Yesterday, I had another pregnant patient with a dead baby.  I had seen here a couple of weeks before.  Her pressure was up a that time but came down to normal before she left.  Otherwise, everything was normal and the baby looked fine on ultrasound.  Yesterday, she said that she hadn't felt the baby move in about a weeks.  The ultrasound showed a 30 week fetus--with no heartbeat.  I discussed her options with her and she decided to go home in hope that she would have a spontaneous miscarriage.  To make things worse, she came alone that day and her husband was in the U.S. for four more months and she only had limited phone contact with him.  She asked "Why does this happen?"  I explained to her a few possibilities but I stressed that most of the time, we never know.  She had had two other miscarriages but also has six other healthy children.  Areli and I prayed for her and she was on her way.

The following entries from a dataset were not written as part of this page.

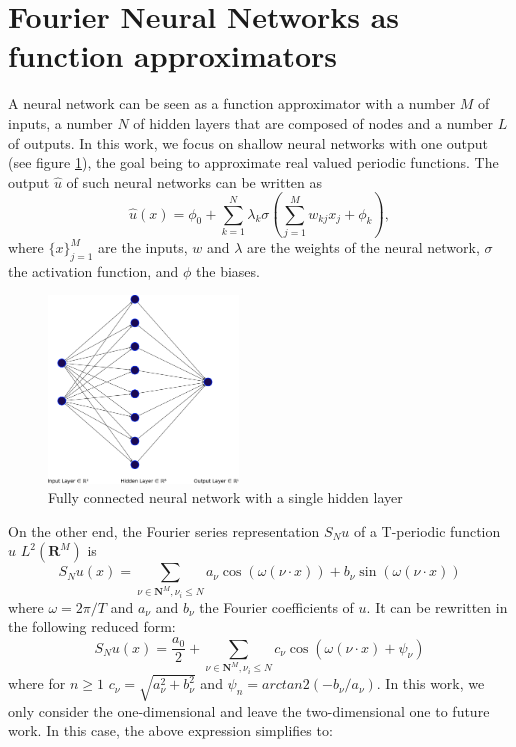 \documentclass[AMS,STIX1COL]{WileyNJD-v2}
\begin{document}
 





\section{Fourier Neural Networks as function approximators}\label{sec:fnn}
A neural network can be seen as a function approximator with a number $M$ of inputs, a number $N$ of hidden layers that are composed of nodes and a number $L$ of outputs. In this work, we focus on shallow neural networks with one output (see figure \ref{fig:NN_single}), the goal being to approximate real valued periodic functions. The output $\hat{u}$ of such neural networks  can be written as
\begin{equation}\label{Eq: NN}
  \hat{u}(x) = \phi_0 + \sum_{k = 1}^N \lambda_{k} \sigma\left(\sum_{j = 1}^M w_{kj}x_j + \phi_k \right),
\end{equation}
where $\{x\}_{j = 1}^M$ are the inputs, $w$ and $\lambda$ are the weights of the neural network, $\sigma$ the activation function, and $\phi$ the biases. 
\begin{figure}[htb]
    \centering
    \includegraphics[width=0.45\textwidth]{nn.eps}
    \caption{Fully connected neural network with a single hidden layer}
    \label{fig:NN_single}
\end{figure}
On the other end, the Fourier series representation $S_N u$ of a T-periodic function $u$ \in $L^2(\mathbf R^M)$ is
\begin{equation}\label{Eq: fourier}
    S_{N}u(x) = \sum_{\nu \in \mathbf{N}^M, \nu_{i}\leq N} a_{\nu} \cos(\omega (\nu\cdot x)) + b_{\nu} \sin(\omega(\nu\cdot x)) 
\end{equation}
where $\omega = 2\pi/T$ and $a_{\nu}$ and $b_{\nu}$ the Fourier coefficients of $u$. It can be rewritten in the following reduced form:
 \begin{equation}\label{Eq: fourier_shift}
     S_N u(x) = \frac{a_0}{2} + \sum_{\nu \in \mathbf{N}^M, \nu_{i}\leq N} c_{\nu} \cos(\omega (\nu\cdot x) + \psi_{\nu})
 \end{equation}
where for $n \geq 1$ $c_{\nu} = \sqrt{a_{\nu}^2 + b_{\nu}^2}$ and $\psi_n = arctan2(-b_{\nu}/a_{\nu})$. In this work, we only consider the one-dimensional and leave the two-dimensional one to future work. In this case, the above expression simplifies to:
\end{document}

At the same time that I was examining her, one of the other providers asked my opinion about another patient.  The story was very limited and this was the first time we had seen him.  Apparently, he had gone to Guatemala City for studies and such and was told he had prostate cancer in its "end stage."  He came to the clinic because he had just gone to the local health center to have his urinary catheter changed, as instructed by his doctor in Guatemala City, but they were unable to do it.  The nurse who was attending him at our clinic wasn't able to get one in either.  The ultrasound showed that he had a full bladder, which means he was not able to drain urine and if it didn't come out soon, he would begin to have renal failure.  He also was in a lot of pain.  I explained to his daughter the situation and his options.  She was very appreciative for the help and decided to take him to the closest hospital (about two hours from the clinic) to see if they could help him.

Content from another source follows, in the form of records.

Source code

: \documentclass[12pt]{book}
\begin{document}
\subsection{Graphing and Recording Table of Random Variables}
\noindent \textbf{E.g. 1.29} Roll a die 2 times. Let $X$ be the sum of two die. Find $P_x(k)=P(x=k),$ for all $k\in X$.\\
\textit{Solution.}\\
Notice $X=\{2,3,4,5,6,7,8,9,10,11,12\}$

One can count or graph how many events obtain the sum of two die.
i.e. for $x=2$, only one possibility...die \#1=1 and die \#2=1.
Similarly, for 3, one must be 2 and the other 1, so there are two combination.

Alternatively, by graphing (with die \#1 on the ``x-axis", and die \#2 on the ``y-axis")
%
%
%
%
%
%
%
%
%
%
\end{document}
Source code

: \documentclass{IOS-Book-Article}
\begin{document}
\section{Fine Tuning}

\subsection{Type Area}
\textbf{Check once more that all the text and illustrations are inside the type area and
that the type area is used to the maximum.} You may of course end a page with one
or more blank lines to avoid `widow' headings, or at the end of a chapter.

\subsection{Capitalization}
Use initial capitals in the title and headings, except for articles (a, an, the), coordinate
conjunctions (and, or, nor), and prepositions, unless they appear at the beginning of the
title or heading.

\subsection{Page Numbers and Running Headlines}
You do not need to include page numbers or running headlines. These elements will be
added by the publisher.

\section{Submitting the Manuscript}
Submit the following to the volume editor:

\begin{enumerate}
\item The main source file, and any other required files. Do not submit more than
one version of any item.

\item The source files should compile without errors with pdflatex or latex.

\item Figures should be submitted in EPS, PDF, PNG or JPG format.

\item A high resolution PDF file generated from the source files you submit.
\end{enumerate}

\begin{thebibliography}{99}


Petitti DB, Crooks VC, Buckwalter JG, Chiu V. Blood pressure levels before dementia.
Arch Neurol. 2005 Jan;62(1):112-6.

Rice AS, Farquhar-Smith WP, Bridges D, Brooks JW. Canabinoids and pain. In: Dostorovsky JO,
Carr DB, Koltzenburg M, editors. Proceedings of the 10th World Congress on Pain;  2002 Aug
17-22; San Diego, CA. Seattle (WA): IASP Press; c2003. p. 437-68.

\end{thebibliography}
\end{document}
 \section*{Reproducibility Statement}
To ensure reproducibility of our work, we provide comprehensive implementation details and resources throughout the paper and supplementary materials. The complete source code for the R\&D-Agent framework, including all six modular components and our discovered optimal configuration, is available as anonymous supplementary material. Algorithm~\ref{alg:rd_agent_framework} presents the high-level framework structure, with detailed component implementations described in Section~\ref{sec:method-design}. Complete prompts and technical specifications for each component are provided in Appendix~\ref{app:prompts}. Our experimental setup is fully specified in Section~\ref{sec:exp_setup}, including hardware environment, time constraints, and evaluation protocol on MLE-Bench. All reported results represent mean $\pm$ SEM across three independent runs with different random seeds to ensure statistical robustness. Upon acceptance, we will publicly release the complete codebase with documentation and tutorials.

These are a couple of the sad cases--not to mention a baby with hydrocephalus (a large head due to the brain fluid not draining) and a 30 year old lady who has been in a wheelchair for the past seven years after some type of severe infection.  Some of this stuff might have been treated more successfully or even been prevented in the U.S. or another country with more resources.  But only God knows.  If the face of disease and death, one is reminded that the most important thing in this world is eternal life, and that our time here is not long.




Our predecessor Dr. Heidi Bell was here for a week operating.  I went to see her on Tuesday and scrubbed in for a case.  It had been over two years since I had scrubbed in for a surgery.  A lady had a good sized ovarian mass which needed to come out.  And it did.  I think surgery is cool sometimes because you can often solve a problem quickly and see the results in front of you--in this case a huge ovarian mass and a little bitty uterus.  Sometimes that is more fun than trying to control diabetes with pills and trying to get someone to actually change their diet and health habits.  Anyway, Heidi and the resident that came with her got a lot of surgeries done last week and a lot of women's lives will be a lot happier because of them.

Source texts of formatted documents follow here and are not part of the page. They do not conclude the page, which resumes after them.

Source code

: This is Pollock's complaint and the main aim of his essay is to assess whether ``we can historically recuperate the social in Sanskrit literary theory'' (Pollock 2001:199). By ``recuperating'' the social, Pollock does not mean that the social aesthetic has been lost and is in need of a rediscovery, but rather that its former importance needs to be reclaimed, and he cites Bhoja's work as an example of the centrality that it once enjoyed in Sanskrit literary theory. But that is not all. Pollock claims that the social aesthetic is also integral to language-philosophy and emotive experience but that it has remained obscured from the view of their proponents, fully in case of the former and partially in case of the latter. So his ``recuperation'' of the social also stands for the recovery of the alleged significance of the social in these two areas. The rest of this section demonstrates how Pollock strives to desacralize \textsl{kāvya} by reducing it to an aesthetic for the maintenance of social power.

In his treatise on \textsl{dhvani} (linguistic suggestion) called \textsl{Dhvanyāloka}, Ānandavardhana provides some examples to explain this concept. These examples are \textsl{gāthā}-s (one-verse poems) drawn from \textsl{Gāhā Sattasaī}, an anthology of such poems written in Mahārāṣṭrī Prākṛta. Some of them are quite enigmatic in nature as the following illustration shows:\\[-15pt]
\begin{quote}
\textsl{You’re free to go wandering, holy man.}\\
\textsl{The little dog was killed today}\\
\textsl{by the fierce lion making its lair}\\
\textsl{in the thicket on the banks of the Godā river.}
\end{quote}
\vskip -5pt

Enough medicine.  Today at our church, we had all of the people from our congregation along with the the church plants in two towns called Joyabaj and Chajbal.  God has been blessing these outreaches.  Since the new year, the Joyabaj group has grown from 0 to about 25 people--many of whom are teenagers.  Areli and I have not yet directly been involved with these outreaches.  But the pastor has mentioned the possibility of us helping out with evangelistic drama and music in the future if God gives us the time.


Well enough for now.  There is more and more pictures to come.  God is always good to us, but we've seen Him doing a lot of extra special stuff during the past couple of weeks.